Selon moi, il y a un laissé aller du côté de la propreté (mon avis et celui de plusieurs passager avec lesquelles j’ai discuté). Par exemple une simple tâche sur le divan dans ma cabine (rien de grave diriez-vous) elle y est resté plusieurs jours jusqu’à ce que je me décide d’en aviser mon Stewart (je voulais voir si il réglerait ce problème par lui-même). Des tâches de doigts sur la porte du placard et dans le miroir de la salle de bain…Quelqu’un m’a dit avoir laissé des peanuts sur le tapis 3 jours avant de se résoudre à les ramasser elle-même!!! Vitre du balcon salle tout le long de la croisière. La dernière journée avant le débarquement dans notre placard était suspendu les robes de chambre pour les futurs passager (nous y avons pas touché mais si ça avait été le cas est ce qu’il les aurait changé???) Toujours pas trop grave malgré tout mais du jamais vu sur d’autres compagnie de croisière ou le nettoyage était à toute épreuve dans les cabines!!!
Le matin pour le déjeuner et pour le diner plusieurs tables salles et même parfois aucune place propre pour s’assoir, les gens attendaient avec leur assiette qui refroidissait avant d’avoir une table pour s’assoir.
La nourriture pour le déjeuner et diner au buffet pas trop de variante et pratiquement toujours les mêmes aliments!!! A la fin ennuyant!!!
A la piscine plusieurs fois j’attendais que quelqu’un se présente pour commander un verre et j’ai dû me rendre moi-même au bar toujours pas grand-chose mais comparativement a d’autre compagnie ceci ne s’aurait pas produit!!!
Maintenant, pour l’animation et bien selon moi il devrait s’améliorer et oui il y avait un band près de la piscine et pas les meilleurs mais leur musique était ok mais pas au point de les entendre encore avant le souper et le lendemain encore et encore et à rejouer toujours les même chansons!!! Un bar Karaoké (pour ceux qui aime) une discothèque (ou 2-3 personnes qui dansent). Il faut aussi se l’avouer la clientèle est beaucoup plus âgé sur ce navire!! Un soir nous cherchions vraiment un bon endroit pour prendre un verre et nous n’avons trouvé que le bar Karaoké et un autre avec une chanteuse Jazz. Habituellement tu ne sais plus ou prendre un verre sur les navires tellement il y a de bar et des styles de musique!!! Et que dire des spectacles avec la même troupe soir après soir qui crie plutôt que de chanter non vraiment pas pour moi j’ai déjà vu mieux!!! D’ailleurs la salle se vidait avant la fin des spectacles c’est peu vous dire!!!!
Pour les restos a la carte le Murano est vraiment bon et vous bénéficier de 30% le premier soir et 50% en Aqua Class. J’ai essayé d’avoir une autre réduction pour la journée de ma fête mais le maitre d’hôtel ma retourné avec un air super bête comme si il en avait rien à foutre de moi!!! Parlant de ma fête aucune petite attention à moins de le mentionner soi-même à la salle à manger (ce que je n’ai pas fait).

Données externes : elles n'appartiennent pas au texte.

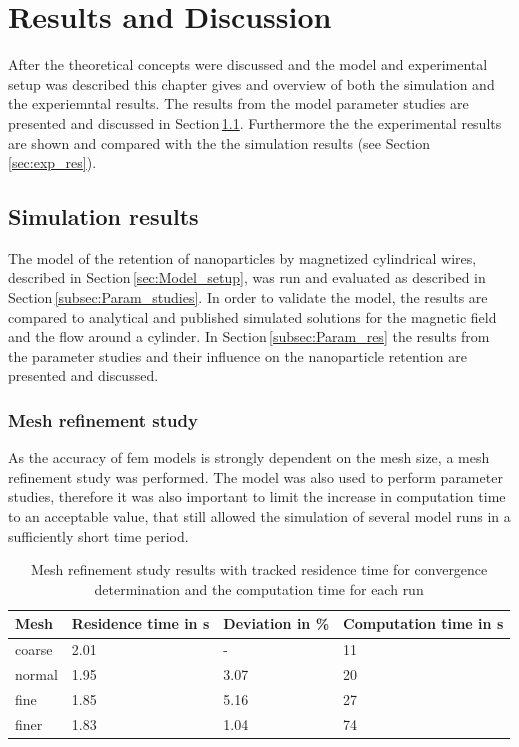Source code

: 

\chapter{Results and Discussion}
\label{chap:chap_res}
After the theoretical concepts were discussed and the model and experimental setup was described this chapter gives and overview of both the simulation and the experiemntal results. The results from the model parameter studies are presented and discussed in Section\,\ref{sec:sim_res}. Furthermore the the experimental results are shown and compared with the the simulation results (see Section\,\ref{sec:exp_res}). 

\section{Simulation results}
\label{sec:sim_res}
The model of the retention of nanoparticles by magnetized cylindrical wires, described in Section\,\ref{sec:Model_setup}, was run and evaluated as described in Section\,\ref{subsec:Param_studies}. In order to validate the model, the results are compared to analytical and published simulated solutions for the magnetic field and the flow around a cylinder. In Section\,\ref{subsec:Param_res} the results from the parameter studies and their influence on the nanoparticle retention are presented and discussed.  

\subsection{Mesh refinement study}
\label{subsec:mesh_ref}
\FloatBarrier
As the accuracy of \gls{fem} models is strongly dependent on the mesh size, a mesh refinement study was performed. The model was also used to perform parameter studies, therefore it was also important to limit the increase in computation time to an acceptable value, that still allowed the simulation of several model runs in a sufficiently short time period. 

\begin{table}
\centering
\caption[Mesh refinement study results]{Mesh refinement study results with tracked residence time for convergence determination and the computation time for each run}
\label{table:Mesh_Ref_res}
\begin{tabularx}{\textwidth}{XXXX}
\hline
Mesh & Residence time in s & Deviation in \% & Computation time in s\\
\hline\hline
coarse &  2.01 & -  & 11\\
normal & 1.95 & 3.07 & 20\\
fine &  1.85 & 5.16 & 27 \\
finer &  1.83 & 1.04 & 74\\
\hline
\end{tabularx}
\end{table}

Maintenant je retourne à ma question du début payer plus cher pour Celebrity??? Je constate avec les années et mes croisières accumulées que toute les cies perdent des plumes. Fini le super service de mes première croisière avec un menu digne d’un roi. Je crois que si on veut payer pour Celebrity tant mieux sinon j’en conclus qu’on peut prendre une cie moins cher et se payer des restos a la carte ce qui sera probablement plus avantageux!!! On veut de la classe ce navire est pour nous mais oublions l’animation qui est d’un ennuie mortel!! On veut plutôt bouger on y va avec d’autre compagnies.
Maintenant pour les escales;
Naples;
Pour Capri prévoyez au moins 90$ aller-retour pour 2 adultes et finalement si la mer est calme ça ne brasse pas du tout avec Gescav (il me semble). Le guichet pour acheter le billet se trouve à la sortie du port et facile a trouvé (les traversiers se trouvent tout près).

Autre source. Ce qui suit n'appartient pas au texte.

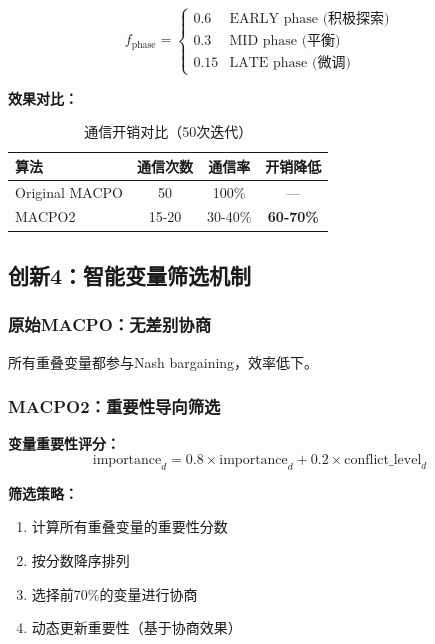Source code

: \documentclass[15pt,a3paper]{ctexart}
\begin{document}
\begin{equation}
f_{\text{phase}} = \begin{cases}
0.6 & \text{EARLY phase (积极探索)} \\
0.3 & \text{MID phase (平衡)} \\
0.15 & \text{LATE phase (微调)}
\end{cases}
\end{equation}

\textbf{效果对比：}
\begin{table}[h]
\centering
\caption{通信开销对比（50次迭代）}
\begin{tabular}{|l|c|c|c|}
\hline
\textbf{算法} & \textbf{通信次数} & \textbf{通信率} & \textbf{开销降低} \\
\hline
Original MACPO & 50 & 100\% & --- \\
MACPO2 & 15-20 & 30-40\% & \textbf{60-70\%} \\
\hline
\end{tabular}
\end{table}

\subsection{创新4：智能变量筛选机制}

\subsubsection{原始MACPO：无差别协商}

所有重叠变量都参与Nash bargaining，效率低下。

\subsubsection{MACPO2：重要性导向筛选}

\textbf{变量重要性评分：}
\begin{equation}
\text{importance}_d = 0.8 \times \text{importance}_d + 0.2 \times \text{conflict\_level}_d
\end{equation}

\textbf{筛选策略：}
\begin{enumerate}
    \item 计算所有重叠变量的重要性分数
    \item 按分数降序排列
    \item 选择前70\%的变量进行协商
    \item 动态更新重要性（基于协商效果）
\end{enumerate}
\end{document}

Capri est belle à voir et vous pouvez facilement y passer quelques heures surtout pour les amateurs de photo on peut s’y promener tranquillement et profiter du paysage.
Malte;
Un endroit à découvrir moi qui aime les chats!!!! J’ai été heureuse de voir que les gens en prennent bien soin. L’ascension jusqu’à jardin Baccara se fait très difficilement du port ne pas faire comme nous prenez l’ascenseur (il semble qu’il en n’a un!!). Sinon il y a aussi des bus payant pour se rendre plus loin dans la ville. Ne manquez pas l’arrivée au port très mystique!! Et les jardins Baccara aussi à voir p.c.q. le point de vue sur le port est très beau.
Athènes;
Une navette vous attend à la sortie du navire qui vous apporte à l’entrée du port (elle est gratuite). Des chauffeurs de taxi vous emmène près de Plaka pour 20E (4 personne pourboire inclus) et le nôtre nous a même donné des conseils et nous a remis sa carte perso avec son # de cellulaire ce qui a été bien à notre retour p.c.q. on voulait nous charger près du double pour notre retour nous avons demandé à un chauffeur de taxi de communiquer avec son collègue et nous avons obtenu notre prix soit 20E pourboire inclus. Une bonne raison de donné un bon pourboire dans ces endroits (nous avons donné 5e). En plus il nous a déposés à l’entrée du navire et nous n’avons pas eu à reprendre la navette de Celebrity.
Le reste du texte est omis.